When my classmates and I talked about jobs, we focused on those that involved cooking or running a restaurant or other foodservice operations. I thought I might pursue catering or see if I could do some recipe testing for cookbooks on the side.
But one of the great things about working in the food world is there are any number of things you can do with the right education and experience. You can try several different opportunities before figuring out what is right, or wrong, for you. Working for a caterer while I was in school showed me that I had no desire to ever again calm an overwrought mother of the bride facing last-minute menu requests. It was a freelance opportunity testing recipes that reminded me I was much more of a free-form, throw-in-the-extra-garlic kind of cook, not one who would actually ever measure out a quarter teaspoon of salt for a sauce.
But I knew kitchen work ethics; especially those that dictated that cooks who came in early and stayed late to learn new things got ahead, and that the people who weren’t afraid to try new things earned respect from others. So that’s what I did.

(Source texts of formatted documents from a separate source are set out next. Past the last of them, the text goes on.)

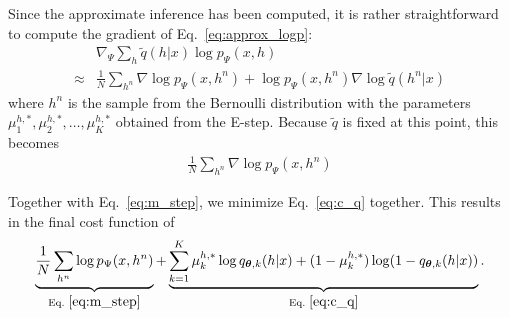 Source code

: \documentclass{article}
\newcommand{\vects}[1]{\boldsymbol{#1}}
\newcommand{\TT}[0]{\vects{\theta}}
\begin{document}
Since the approximate inference has been computed, it is rather straightforward
to compute the gradient of Eq.~\eqref{eq:approx_logp}:
\begin{align*}
    &\nabla_{\Psi} \sum_h \tilde{q}(h|x) \log p_{\Psi}(x,h) \\
    \approx&
    \frac{1}{N} \sum_{h^n} \nabla \log p_{\Psi}(x,h^n) 
    + \log p_{\Psi}(x,h^n) \nabla \log \tilde{q}(h^n|x) 
\end{align*}
where $h^n$ is the sample from the Bernoulli distribution with the parameters
$\mu^{h,*}_1, \mu^{h,*}_2, \ldots, \mu^{h,*}_K$ obtained from the E-step.
Because $\tilde{q}$ is fixed at this point, this becomes
\begin{align}
    \label{eq:m_step}
    \frac{1}{N} \sum_{h^n} \nabla \log p_{\Psi}(x,h^n) 
\end{align}

Together with Eq.~\eqref{eq:m_step}, we minimize Eq.~\eqref{eq:c_q} together. This
results in the final cost function of
\begin{align*}
    \underbrace{\frac{1}{N} \sum_{h^n} \log p_{\Psi}(x,h^n)}_{\text{Eq.~}\eqref{eq:m_step}} + 
    \underbrace{\sum_{k=1}^K \mu^{h,*}_k\log q_{\TT,k}(h|x) + 
    (1 - \mu^{h,*}_k)\log (1 - q_{\TT,k}(h|x))}_{\text{Eq.~}\eqref{eq:c_q}}.
\end{align*}













%
%
\end{document}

It turns out it was a combination of fearless networking and dumb luck that sent me along a path that turned out to be right for me. Writing about food has a lot in common with working the line in a restaurant. The job is ideal for perfectionists who are rarely pleased, and relish the opportunity to regularly start fresh with a blank canvas, with another order in, or in my case, another piece to write. What we do has to balance art and technique—whether it’s plating and food science for a cook, or prose and grammar for a writer. Managing a kitchen and editing a magazine have similarities. Each requires an eye for both the big picture and the smallest detail, the patience to lead other people, and an appreciation for managing the business behind the craft you are trying to create.
I think finding the right career path starts with understanding who you are, what inspires you, and how you work. I feel very lucky about where I am today and that I was able to carve out a place in the food world that is right for me. There are undoubtedly a few twists ahead—the world is changing too fast—and life’s too short to pass up opportunities. But like most of us in the food world, I know it’s all worth it.
Chandra Ram is editor of Plate magazine.